Trying My Hand at Disaster Photography



Last week I placed an order for Richard Misrach’s book 1991. When I originally came across this body of work I was struck at just how beautiful I thought the images were, then, given my current obsession with using an 8×10 camera, was intrigued that the whole series was of one single disaster, shot on 8×10.

Richard Misrach - 1991

Since I’ve found this Misrach’s body of work, I’ve been debating with myself internally on if the right set of events were to happen, would I be prepared as a photographer to suddenly dump hundreds of dollars of expensive 8×10 film on shooting it over a very short period of time?
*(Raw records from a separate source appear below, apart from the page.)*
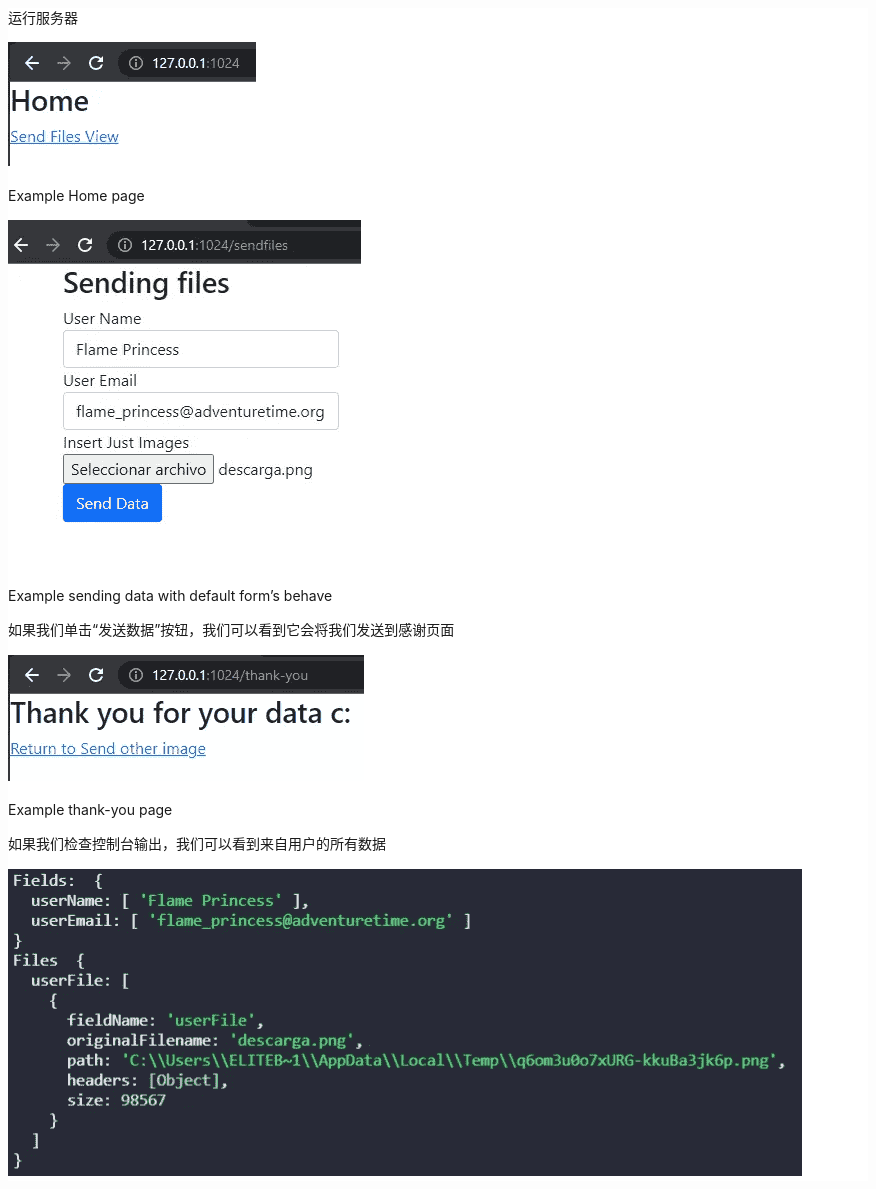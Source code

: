 运行服务器

![](img/8177f2564fd2a2435aac961674cf1782.png)

Example Home page

![](img/ba8452066f15b157ae0bf64a58d679e1.png)

Example sending data with default form’s behave

如果我们单击“发送数据”按钮，我们可以看到它会将我们发送到感谢页面

![](img/a8a39fd935e443d2effdbf506a2eb94e.png)

Example thank-you page

如果我们检查控制台输出，我们可以看到来自用户的所有数据

![](img/656d81bdb5f36cf8b9bc31c08a93a6db.png)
Or would I just fall back to a smaller format which would allow me to take a lot more photos of the incident? I’ve also been telling myself “Hey! Maybe you should keep like 30-40 sheets on hand marked for use in some unforeseen once in a lifetime situation!

I had last had that thought last week a few days before this year’s running of Grandma’s Marathon. I had been telling myself all year that I wasn’t going to hold back much with the 8×10 that day and try to do a bunch of portraits of exhausted runners right after they finished the race. Bloody nipples, shat pants, people right on the verge of collapsing. That sort of thing. I assessed my current 8×10 film stash a few days before and only had about twenty or so sheets left on hand. I got my gear ready and hid it in a building downtown ready to blow through most of what I had on hand.
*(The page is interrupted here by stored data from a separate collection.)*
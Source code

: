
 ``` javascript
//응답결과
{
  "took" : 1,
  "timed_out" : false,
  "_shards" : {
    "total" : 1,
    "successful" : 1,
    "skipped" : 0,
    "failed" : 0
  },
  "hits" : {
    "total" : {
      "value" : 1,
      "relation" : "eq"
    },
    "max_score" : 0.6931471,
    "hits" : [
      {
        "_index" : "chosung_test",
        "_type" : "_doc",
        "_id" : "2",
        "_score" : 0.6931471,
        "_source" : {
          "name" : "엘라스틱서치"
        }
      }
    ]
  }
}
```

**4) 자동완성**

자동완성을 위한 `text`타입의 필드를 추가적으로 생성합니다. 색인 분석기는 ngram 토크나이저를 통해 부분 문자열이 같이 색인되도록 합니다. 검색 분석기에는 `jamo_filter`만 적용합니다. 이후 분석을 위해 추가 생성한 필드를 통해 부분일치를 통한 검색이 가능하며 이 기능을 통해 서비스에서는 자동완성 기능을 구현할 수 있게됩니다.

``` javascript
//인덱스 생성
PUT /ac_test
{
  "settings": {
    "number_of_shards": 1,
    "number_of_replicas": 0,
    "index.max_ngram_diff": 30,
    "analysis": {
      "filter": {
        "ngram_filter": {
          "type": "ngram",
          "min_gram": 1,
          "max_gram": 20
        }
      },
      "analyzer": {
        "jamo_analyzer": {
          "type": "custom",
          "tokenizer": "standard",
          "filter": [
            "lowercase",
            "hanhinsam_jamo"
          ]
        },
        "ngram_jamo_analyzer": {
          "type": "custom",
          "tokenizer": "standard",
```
The day of the race came, and I had absolutely no want or desire to go use up my film on it. I stayed at home all during the event and picked my gear up the next day.

It was almost as if the photography Gods had intervened and made me not shoot the race so that my stash could remain good and fat for the liquid hell looming on the horizon. A few days later on the Summer Solstice when POW, we get nailed by a once in a hundred years flooding event.

Trial by fire (or water I guess in this case) for the aforementioned question. I grabbed my 8×10 rig and plodded out into the liquid hell. Over the past two days I’ve exposed a mere fifteen sheets of film on the aftermath. In the midst of the thousands of incredible photos of the situation flooding the Internet, that may not seem like much. But damn, if those weren’t the fifteen most exhausting, surreal, depressing and yet exciting photos photos I’ve ever taken. If the results turn out as I’m expecting, I’ll have had no regrets of not grabbing a smaller camera that would have let me taken hundreds of photos. There is something about trudging through swamped out urban areas with forty pounds of gear that a photographer really sit and consider the composition and impact of every photo taken.

Duluthpocalyse: Swamped Volvo

Vermillian

I’m not sure how long it will take me to scan and post process all of these, but I don’t expect to wait twenty years like Misrach. I just keep having terrible thoughts that some new light lee developed and they’ve all been ruined or something. Far too many people have cashed the terrible check needed to make these images.